Computational, Monte Carlo simulation and experimental studies of some arylazotriazoles (AATR) and their copper complexes in corrosion inhibition process

The inhibition properties of three synthesized 3-(-arylazo)-l, 2, 4-triazole (AATR) derivatives were investigated for copper corrosion in aerated 0.5 M HNO₃ acid using potentiodynamic polarization, cyclic voltammetry, and spectrophotometric measurements. DFT calculations and Monte Carlo simulation are applied to further explain the anti-corrosion mechanism. Quantum chemical indexes, are performed using DFT/B3LYP methods with SDD, 6-31++G (d,p) and 6-31 G basis sets in gas and aqueous phase. The inhibitors can be adsorbed onto surfaces by both physical and chemical means obeys Langmuir and that of El-Awady adsorption isotherm. Potentiodynamic polarization curves revealed that AATRs behave as mixed-type inhibitors.
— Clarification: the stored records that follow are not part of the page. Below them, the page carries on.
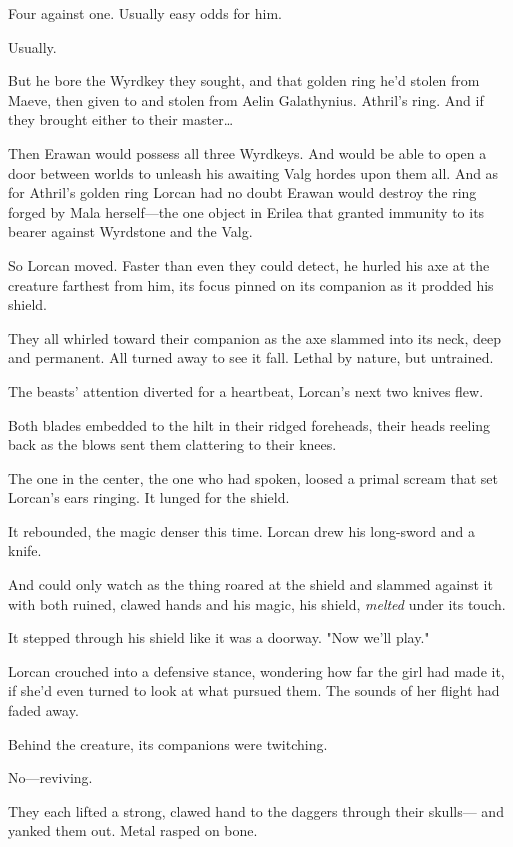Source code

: Four against one. Usually easy odds for him.

Usually.

But he bore the Wyrdkey they sought, and that golden ring he'd stolen from Maeve, then given to and stolen from Aelin Galathynius. Athril's ring. And if they brought either to their master\ldots{}

Then Erawan would possess all three Wyrdkeys. And would be able to open a door between worlds to unleash his awaiting Valg hordes upon them all. And as for Athril's golden ring  Lorcan had no doubt Erawan would destroy the ring forged by Mala herself---the one object in Erilea that granted immunity to its bearer against Wyrdstone  and the Valg.

So Lorcan moved. Faster than even they could detect, he hurled his axe at the creature farthest from him, its focus pinned on its companion as it prodded his shield.

They all whirled toward their companion as the axe slammed into its neck, deep and permanent. All turned away to see it fall. Lethal by nature, but untrained.

The beasts' attention diverted for a heartbeat, Lorcan's next two knives flew.

Both blades embedded to the hilt in their ridged foreheads, their heads reeling back as the blows sent them clattering to their knees.

The one in the center, the one who had spoken, loosed a primal scream that set Lorcan's ears ringing. It lunged for the shield.

It rebounded, the magic denser this time. Lorcan drew his long-sword and a knife.

And could only watch as the thing roared at the shield and slammed against it with both ruined, clawed hands  and his magic, his shield, \emph{melted} under its touch.

It stepped through his shield like it was a doorway. "Now we'll play."

Lorcan crouched into a defensive stance, wondering how far the girl had made it, if she'd even turned to look at what pursued them. The sounds of her flight had faded away.

Behind the creature, its companions were twitching.

No---reviving.

They each lifted a strong, clawed hand to the daggers through their skulls--- and yanked them out. Metal rasped on bone.

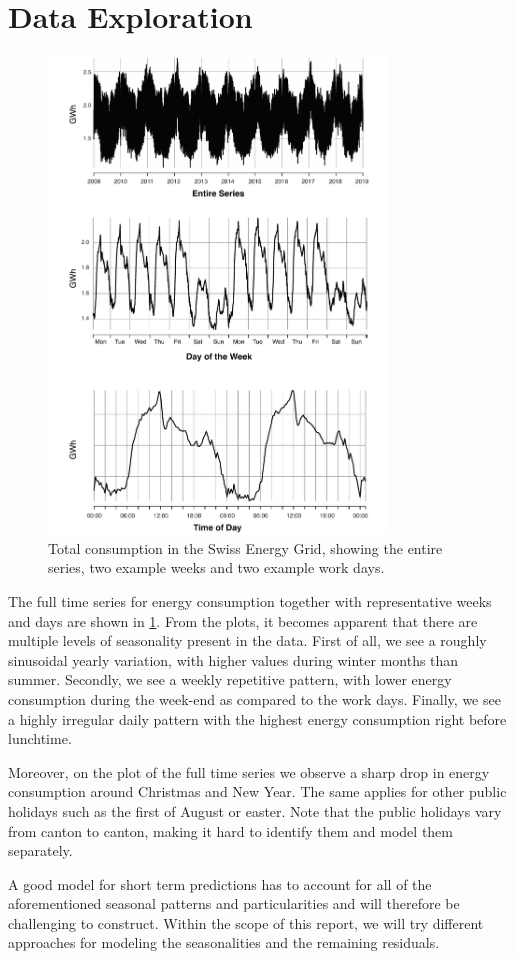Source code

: \documentclass[conference]{IEEEtran}
\begin{document}
\section{Data Exploration}
\begin{figure}[ht]
	\centering
	\includegraphics[width=0.8\textwidth]{Figs/Fig1.pdf}
	\caption{Total consumption in the Swiss Energy Grid, showing the entire series, two example weeks and two example work days.}
	\label{SeriesPlot}
\end{figure}
The full time series for energy consumption together with representative weeks and days are shown in \ref{SeriesPlot}. From the plots, it becomes apparent that there are multiple levels of seasonality present in the data. First of all, we see a roughly sinusoidal yearly variation, with higher values during winter months than summer. Secondly, we see a weekly repetitive pattern, with lower energy consumption during the week-end as compared to the work days. Finally, we see a highly irregular daily pattern with the highest energy consumption right before lunchtime.
\par
Moreover, on the plot of the full time series we observe a sharp drop in energy consumption around Christmas and New Year. The same applies for other public holidays such as the first of August or  easter. Note that the public holidays vary from canton to canton, making it hard to identify them and model them separately. 
\par
A good model for short term predictions has to account for all of the aforementioned seasonal patterns and particularities and will therefore be challenging to construct. Within the scope of this report, we will try different approaches for modeling the seasonalities and the remaining residuals. 
\par



\begin{thebibliography}{00}

\item
\end{thebibliography}
\end{document}
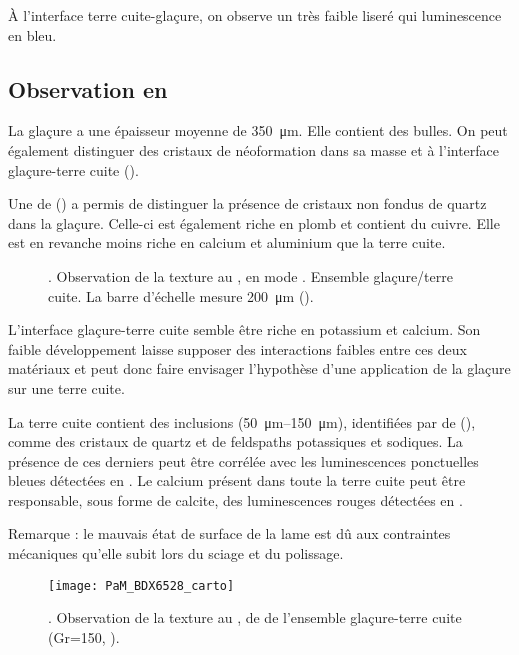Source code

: À l'interface terre cuite-glaçure, on observe un très faible liseré 
qui luminescence en bleu.

\subsection{Observation en \MEB[ie]}
La glaçure a une épaisseur moyenne de \SI{350}{\um}. Elle contient des 
bulles. On peut également distinguer des cristaux de néoformation dans 
sa masse et à l'interface glaçure-terre cuite 
().

Une \carto de \RX () a permis de distinguer 
la présence de cristaux non fondus de quartz dans la glaçure. Celle-ci 
est également riche en plomb et contient du cuivre. Elle est en 
revanche moins riche en calcium et aluminium que la terre cuite.

\begin{figure}[p]
  \caption[\ -- Observation de la texture au \MEB, 
           en mode \ERD. Ensemble glaçure/terre cuite]
          {\legendeA.
           Observation de la texture au \MEB, en mode \ERD. 
           Ensemble glaçure/terre cuite. La barre d'échelle mesure 
           \SI{200}{\um} ().}
  \label{MEB:6528_img}
\end{figure}

L'interface glaçure-terre cuite semble être riche en potassium et 
calcium. Son faible développement laisse supposer des interactions 
faibles entre ces deux matériaux  et peut donc faire envisager 
l'hypothèse d'une application de la glaçure sur une terre cuite.

La terre cuite contient des inclusions 
(\SIrange[range-phrase=\ à\ ]{50}{150}{\um}), identifiées par \carto 
de \RX (), comme des cristaux de quartz et de 
feldspaths potassiques et sodiques. La présence de ces derniers peut 
être corrélée avec les luminescences ponctuelles bleues détectées en 
\CL. Le calcium présent dans toute la terre cuite peut être 
responsable, sous forme de calcite, des luminescences rouges détectées 
en \CL.

\noindent Remarque : le mauvais état de surface de la lame est dû aux 
contraintes mécaniques qu'elle subit lors du sciage et du polissage.

\begin{figure}[p]
  \texttt{[image: PaM\_BDX6528\_carto]}%
  \caption[\ -- Observation de la texture au \MEB, 
           \carto de \RX de l'ensemble glaçure-terre cuite]
          {\legendeA.
           Observation de la texture au \MEB, 
           \carto de \RX de l'ensemble glaçure-terre cuite 
           (Gr=150, ).}
  \label{MEB:6528_carto_tcgla}
\end{figure}

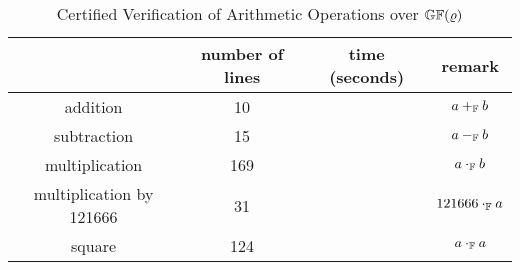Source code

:\begin{table}[ht]
  \caption{Certified Verification of Arithmetic Operations over
    $\mathbb{GF}(\varrho)$}
  \centering
  \begin{tabular}{|c|c|c|c|}
    \hline
             & number of lines & time (seconds) & remark\\
    \hline
    addition & 10 &                       & $a +_{\mathbb{F}} b$ \\
    \hline
    subtraction & 15 &                    & $a -_{\mathbb{F}} b$ \\
    \hline
    multiplication & 169 &                & $a \cdot_{\mathbb{F}} b$\\
    \hline
    multiplication by 121666 & 31 &       & $121666 \cdot_{\mathbb{F}} a$\\
    \hline
    square & 124 &                        & $a \cdot_{\mathbb{F}} a$\\
    \hline
  \end{tabular}
  \label{table:arithmetic-operations}
\end{table}

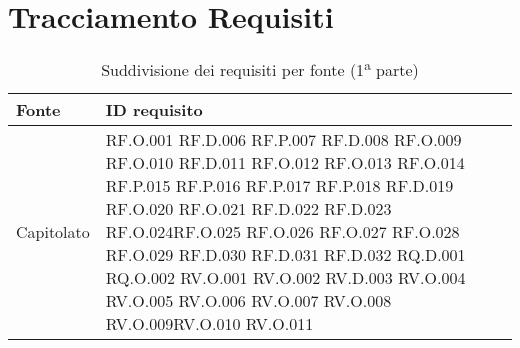 \section{Tracciamento Requisiti}
\begin{table}[H]
\centering
    \begin{tabular}{|C{3.0cm}|C{3.0cm}|}
        \hline
         \textbf{Fonte} &
         \textbf{ID requisito}   
          \\
          \hline
          Capitolato & RF.O.001  \newline RF.D.006 \newline   
                        RF.P.007 \newline  RF.D.008 \newline
                        RF.O.009  \newline RF.O.010 \newline
                        RF.D.011   \newline      RF.O.012 \newline
                        RF.O.013  \newline       RF.O.014 \newline
                        RF.P.015  \newline        RF.P.016 \newline
                        RF.P.017  \newline        RF.P.018 \newline
                        RF.D.019   \newline      RF.O.020 \newline
RF.O.021 \newline RF.D.022 \newline RF.D.023  \newline  RF.O.024\newline RF.O.025 \newline
RF.O.026 \newline RF.O.027  \newline RF.O.028  \newline  RF.O.029 \newline RF.D.030 \newline RF.D.031 \newline RF.D.032 \newline
RQ.D.001 \newline RQ.O.002 \newline 
RV.O.001 \newline RV.O.002  \newline RV.D.003   \newline  RV.O.004   \newline RV.O.005 \newline
RV.O.006 \newline RV.O.007 \newline RV.O.008  \newline  RV.O.009\newline RV.O.010 \newline
RV.O.011 \\
\hline
    \end{tabular}
    \caption{Suddivisione dei requisiti per fonte (1\textsuperscript{a} parte)}
\end{table}
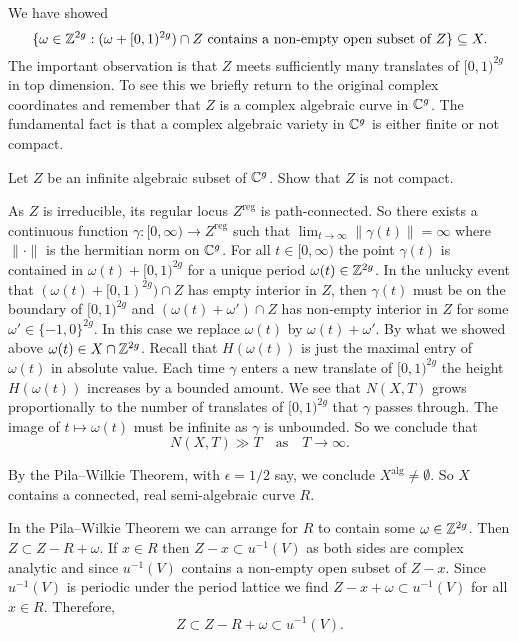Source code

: We have showed
$$\{\omega\in{\mathbb{Z}}^{2g} :    (\omega+[0,1)^{2g})\cap
Z\text{ contains a non-empty open subset of $Z$}\} \subseteq X.$$ The important observation is that
$Z$ meets sufficiently many translates of $[0,1)^{2g}$ in top dimension. To see
this 
we briefly  return to the original complex
coordinates and remember that $Z$ is a complex
algebraic curve in ${\mathbb{C}}^g$. The fundamental fact is that a complex
algebraic variety in ${\mathbb{C}}^g$ is either finite or not compact.

\begin{exercise}
  Let $Z$ be an infinite algebraic subset of ${\mathbb{C}}^g$. Show that $Z$ is
  not compact. 
\end{exercise}

As $Z$ is irreducible, its regular locus $Z^{\mathrm{reg}}$ is
path-connected. 
So there exists  a continuous function $\gamma : [0,\infty)\rightarrow
Z^{\mathrm{reg}}$ such that $\lim_{t\rightarrow\infty} \|\gamma(t)\| = \infty$
where $\|\cdot\|$ is the hermitian norm on ${\mathbb{C}}^g$. 
For all $t\in [0,\infty)$ the point $\gamma(t)$ is contained in
$\omega(t)+[0,1)^{2g}$ for a unique period $\omega(t)\in{\mathbb{Z}}^{2g}$.
In the unlucky event
that $(\omega(t)+[0,1)^{2g}) \cap Z$ has empty interior
in $Z$, then $\gamma(t)$ must be on the boundary of $[0,1)^{2g}$ and
$(\omega(t)+\omega')\cap Z$ has non-empty interior in $Z$
for some $\omega' \in \{-1,0\}^{2g}$. In this case we replace
$\omega(t)$ by $\omega(t)+\omega'$. 
By
what we showed above $\omega(t)\in X\cap{\mathbb{Z}}^{2g}$.
Recall that $H(\omega(t))$ is
just the maximal entry of $\omega(t)$ in absolute value.
Each time
$\gamma$ enters a new translate of $[0,1)^{2g}$ the height
$H(\omega(t))$ increases by a bounded amount.
We see that $N(X,T)$ grows proportionally to the number of translates of
$[0,1)^{2g}$ that $\gamma$ passes through. The image of $t\mapsto \omega(t)$ must be infinite as $\gamma$ is unbounded. 
So we conclude that
\begin{equation*}
  N(X,T) \gg T\quad\text{as}\quad T\rightarrow\infty.
\end{equation*}

By the Pila--Wilkie Theorem, with $\epsilon=1/2$ say, we conclude
$X^{\mathrm{alg}}\not=\emptyset$. So
$X$ contains a connected, real semi-algebraic curve $R$. 

In the Pila--Wilkie Theorem we can arrange for $R$ to contain some
$\omega\in {\mathbb{Z}}^{2g}$. Then $Z\subset Z-R+\omega$. If $x\in R$ then
$Z-x\subset u^{-1}(V)$ as both sides are complex analytic and since
$u^{-1}(V)$ contains a non-empty open subset of $Z-x$. 
Since $u^{-1}(V)$ is periodic under the period lattice we find
$Z-x+\omega\subset u^{-1}(V)$ for all $x\in R$. Therefore,
\begin{equation*}
  Z\subset Z-R+\omega \subset u^{-1}(V).
\end{equation*}

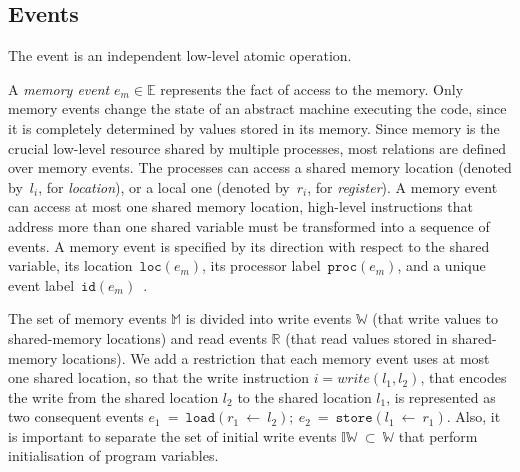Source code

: 

\subsection{Events}
\label{ch:wmm:model:events}



The event is an independent low-level atomic operation.

A \textit{memory event} $e_m \in \mathbb{E}$ represents the fact of access to the memory.
Only memory events change the state of an abstract machine executing the code, since it is completely determined by values stored in its memory.
Since memory is the crucial low-level resource shared by multiple processes, most relations are defined over memory events. 
The processes can access a shared memory location (denoted by~$l_i$, for \textit{location}), or a local one (denoted by~$r_i$, for \textit{register}).
A memory event can access at most one shared memory location, high-level instructions that address more than one shared variable must be transformed into a sequence of events.
A memory event is specified by its direction with respect to the shared variable, its location~$\mathtt{loc}(e_m)$, its processor label~$\mathtt{proc}(e_m)$, and a unique event label~$\mathtt{id}(e_m)$~\cite{alglave2010shared}.

The set of memory events $\mathbb{M}$ is divided into write events $\mathbb{W}$ (that write values to shared-memory locations) and read events $\mathbb{R}$ (that read values stored in shared-memory locations).
We add a restriction that each memory event uses at most one shared location, so that the write instruction $i = write(l_1, l_2)$, that encodes the write from the shared location $l_2$ to the shared location $l_1$, is represented as two consequent events $e_1~=~\mathtt{load}(r_1~\leftarrow~l_2); \ e_2~=~\mathtt{store}(l_1~\leftarrow~r_1)$.
Also, it is important to separate the set of initial write events $\mathbb{IW}~\subset~\mathbb{W}$ that perform initialisation of program variables.

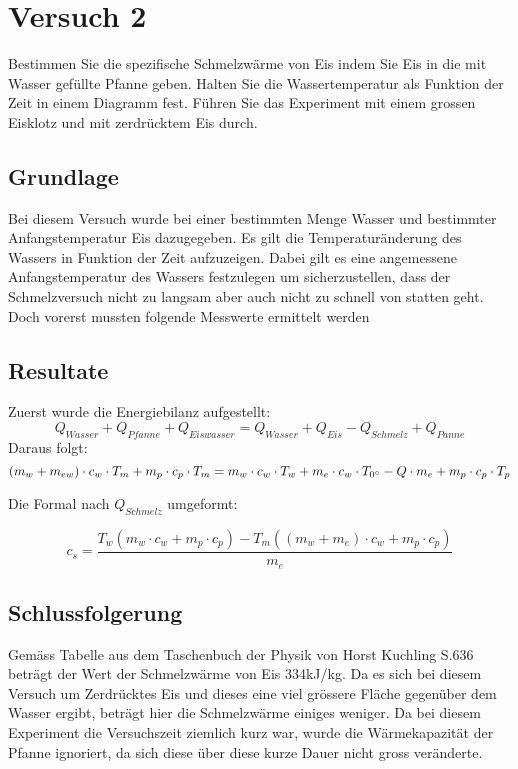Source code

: \documentclass{article}
\begin{document}
\section{Versuch 2}
Bestimmen Sie die spezifische Schmelzwärme von Eis indem Sie Eis in die mit Wasser gefüllte Pfanne geben.
Halten Sie die Wassertemperatur als Funktion der Zeit in einem Diagramm fest. Führen Sie das Experiment
mit einem grossen Eisklotz und mit zerdrücktem Eis durch.
\subsection{Grundlage}
Bei diesem Versuch wurde bei einer bestimmten Menge Wasser und bestimmter Anfangstemperatur 
Eis dazugegeben. Es gilt die Temperaturänderung des Wassers in Funktion der Zeit aufzuzeigen. 
Dabei gilt es eine angemessene Anfangstemperatur des Wassers festzulegen um sicherzustellen, dass 
der Schmelzversuch nicht zu langsam aber auch nicht zu schnell von statten geht. Doch vorerst 
mussten folgende Messwerte ermittelt werden
\subsection{Resultate}
Zuerst wurde die Energiebilanz aufgestellt:
\begin{equation}
Q_{Wasser}+Q_{Pfanne}+Q_{Eiswasser} = Q_{Wasser}+Q_{Eis}-Q_{Schmelz}+Q_{Panne}
\end{equation}
Daraus folgt:
\begin{equation}
(m_{w}+m_{ew})\cdot c_{w}\cdot T_m+m_{p}\cdot c_{p}\cdot T_m= \\ m_{w} \cdot c_{w} \cdot T_{w}+ m_{e} \cdot c_{w} \cdot T_{0^\circ}-Q \cdot m_{e}+m_{p} \cdot c_{p} \cdot
 T_{p}
\end{equation}

Die Formal nach $Q_{Schmelz}$ umgeformt:

\begin{equation}
c_{s} = \frac{T_{w}(m_{w} \cdot c_{w}+m_{p} \cdot c_{p})-T_{m}((m_{w}+m_{e}) \cdot c_{w}+m_{p} \cdot c_{p})}{m_{e}}
\end{equation}

\subsection{Schlussfolgerung}
Gemäss Tabelle aus dem Taschenbuch der Physik von Horst Kuchling S.636 beträgt der Wert der 
Schmelzwärme von Eis 334kJ/kg.  
Da es sich bei diesem Versuch um Zerdrücktes Eis und dieses eine viel grössere Fläche gegenüber 
dem Wasser ergibt, beträgt hier die Schmelzwärme einiges weniger. Da bei diesem Experiment die 
Versuchszeit ziemlich kurz war, wurde die Wärmekapazität der Pfanne ignoriert, da sich diese über 
diese kurze Dauer nicht gross veränderte. 
\end{document}
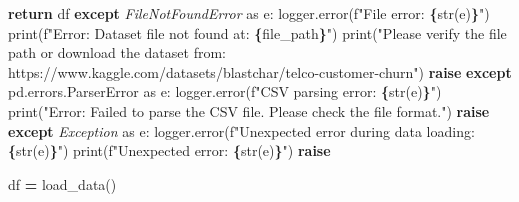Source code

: \documentclass[preprint, 3p,
authoryear]{elsarticle} %
\newenvironment{Shaded}{\begin{snugshade}}{\end{snugshade}}
\newcommand{\BuiltInTok}[1]{#1}
\newcommand{\ControlFlowTok}[1]{\textcolor[rgb]{0.13,0.29,0.53}{\textbf{#1}}}
\newcommand{\ImportTok}[1]{#1}
\newcommand{\NormalTok}[1]{#1}
\newcommand{\OperatorTok}[1]{\textcolor[rgb]{0.81,0.36,0.00}{\textbf{#1}}}
\newcommand{\PreprocessorTok}[1]{\textcolor[rgb]{0.56,0.35,0.01}{\textit{#1}}}
\newcommand{\SpecialCharTok}[1]{\textcolor[rgb]{0.81,0.36,0.00}{\textbf{#1}}}
\newcommand{\SpecialStringTok}[1]{\textcolor[rgb]{0.31,0.60,0.02}{#1}}
\newcommand{\StringTok}[1]{\textcolor[rgb]{0.31,0.60,0.02}{#1}}
\begin{document}
\begin{Shaded}
\begin{Highlighting}[]
        \ControlFlowTok{return}\NormalTok{ df}
    \ControlFlowTok{except} \PreprocessorTok{FileNotFoundError} \ImportTok{as}\NormalTok{ e:}
\NormalTok{        logger.error(}\SpecialStringTok{f"File error: }\SpecialCharTok{\{}\BuiltInTok{str}\NormalTok{(e)}\SpecialCharTok{\}}\SpecialStringTok{"}\NormalTok{)}
        \BuiltInTok{print}\NormalTok{(}\SpecialStringTok{f"Error: Dataset file not found at: }\SpecialCharTok{\{}\NormalTok{file\_path}\SpecialCharTok{\}}\SpecialStringTok{"}\NormalTok{)}
        \BuiltInTok{print}\NormalTok{(}\StringTok{"Please verify the file path or download the dataset from: https://www.kaggle.com/datasets/blastchar/telco{-}customer{-}churn"}\NormalTok{)}
        \ControlFlowTok{raise}
    \ControlFlowTok{except}\NormalTok{ pd.errors.ParserError }\ImportTok{as}\NormalTok{ e:}
\NormalTok{        logger.error(}\SpecialStringTok{f"CSV parsing error: }\SpecialCharTok{\{}\BuiltInTok{str}\NormalTok{(e)}\SpecialCharTok{\}}\SpecialStringTok{"}\NormalTok{)}
        \BuiltInTok{print}\NormalTok{(}\StringTok{"Error: Failed to parse the CSV file. Please check the file format."}\NormalTok{)}
        \ControlFlowTok{raise}
    \ControlFlowTok{except} \PreprocessorTok{Exception} \ImportTok{as}\NormalTok{ e:}
\NormalTok{        logger.error(}\SpecialStringTok{f"Unexpected error during data loading: }\SpecialCharTok{\{}\BuiltInTok{str}\NormalTok{(e)}\SpecialCharTok{\}}\SpecialStringTok{"}\NormalTok{)}
        \BuiltInTok{print}\NormalTok{(}\SpecialStringTok{f"Unexpected error: }\SpecialCharTok{\{}\BuiltInTok{str}\NormalTok{(e)}\SpecialCharTok{\}}\SpecialStringTok{"}\NormalTok{)}
        \ControlFlowTok{raise}

\NormalTok{df }\OperatorTok{=}\NormalTok{ load\_data()}
\end{Highlighting}
\end{Shaded}
\end{document}
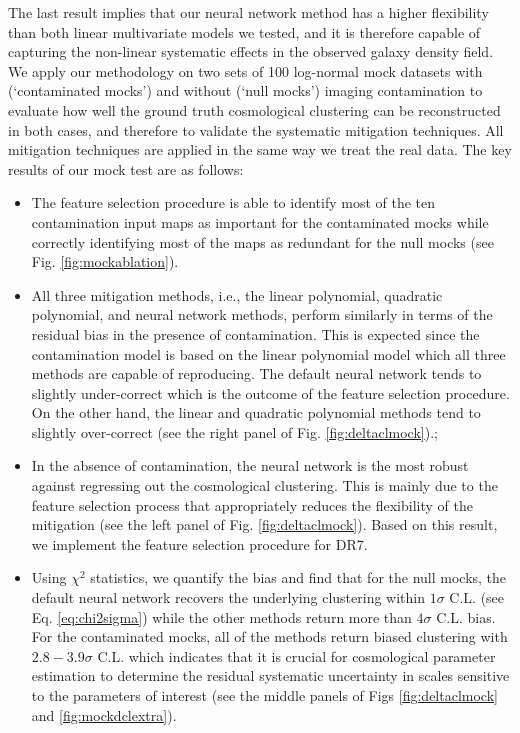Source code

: The last result implies that our neural network method has a higher flexibility than both linear multivariate models we tested, and it is therefore capable of capturing the non-linear systematic effects in the observed galaxy density field.\\

We apply our methodology on two sets of 100 log-normal mock datasets with (`contaminated mocks') and without (`null mocks') imaging contamination to evaluate how well the ground truth cosmological clustering can be reconstructed in both cases, and therefore to validate the systematic mitigation techniques. All mitigation techniques are applied in the same way we treat the real data. The key results of our mock test are as follows:\\

\begin{itemize}
    \item The feature selection procedure is able to identify most of the ten contamination input maps as important for the contaminated mocks while correctly identifying most of the maps as redundant for the null mocks (see Fig. \ref{fig:mockablation}).
    
    \item All three mitigation methods, i.e., the linear polynomial, quadratic polynomial, and neural network methods, perform similarly in terms of the residual bias in the presence of contamination. This is expected since the contamination model is based on the linear polynomial model which all three methods are capable of reproducing. The default neural network tends to slightly under-correct which is the outcome of the feature selection procedure. On the other hand, the linear and quadratic polynomial methods tend to slightly over-correct (see the right panel of Fig. \ref{fig:deltaclmock}).;
    
    \item In the absence of contamination, the neural network is the most robust against regressing out the cosmological clustering. This is mainly due to the feature selection process that appropriately reduces the flexibility of the mitigation (see the left panel of Fig. \ref{fig:deltaclmock}). Based on this result, we implement the feature selection procedure for DR7.
    
    \item Using $\chi^{2}$ statistics, we quantify the bias and find that for the null mocks, the default neural network recovers the underlying clustering within $1\sigma$ C.L. (see Eq. \ref{eq:chi2sigma}) while the other methods return more than $4\sigma$ C.L. bias. For the contaminated mocks, all of the methods return biased clustering with $2.8-3.9\sigma$ C.L. which indicates that it is crucial for cosmological parameter estimation to determine the residual systematic uncertainty in scales sensitive to the parameters of interest (see the middle panels of Figs \ref{fig:deltaclmock} and \ref{fig:mockdclextra}).
    

\end{itemize}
Both thermodynamic and kinetic: (K_ads, ∆G°_ads, A, 1/y, Ea, ∆H°_a and ∆S°_a) parameters were determined and discussed. The adsorption behaviour of the AATR derivatives on Cu (111) surface was investigated by Monte Carlo simulation in the presence of water to verify their corrosion inhibition efficacies. The results showed that AATRs were good inhibitors and the inhibition efficiency increased with increasing of their concentration but decreased with rising temperature. The high IE (%) is due primarily to the adsorption behaviour of both free ligand inhibitor, together with overlapping chelate [Cu (I) and Cu (II)-AATR] complex molecules in the ratio (1:1) and/or (1:2) depending on concentration. DFT calculations and Monte Carlo simulation indicate that the order of IE (%) is: AATR_3 ≅ AATR_2 > AATR_1. The theoretical results were found to be consistent with the experimental data reported.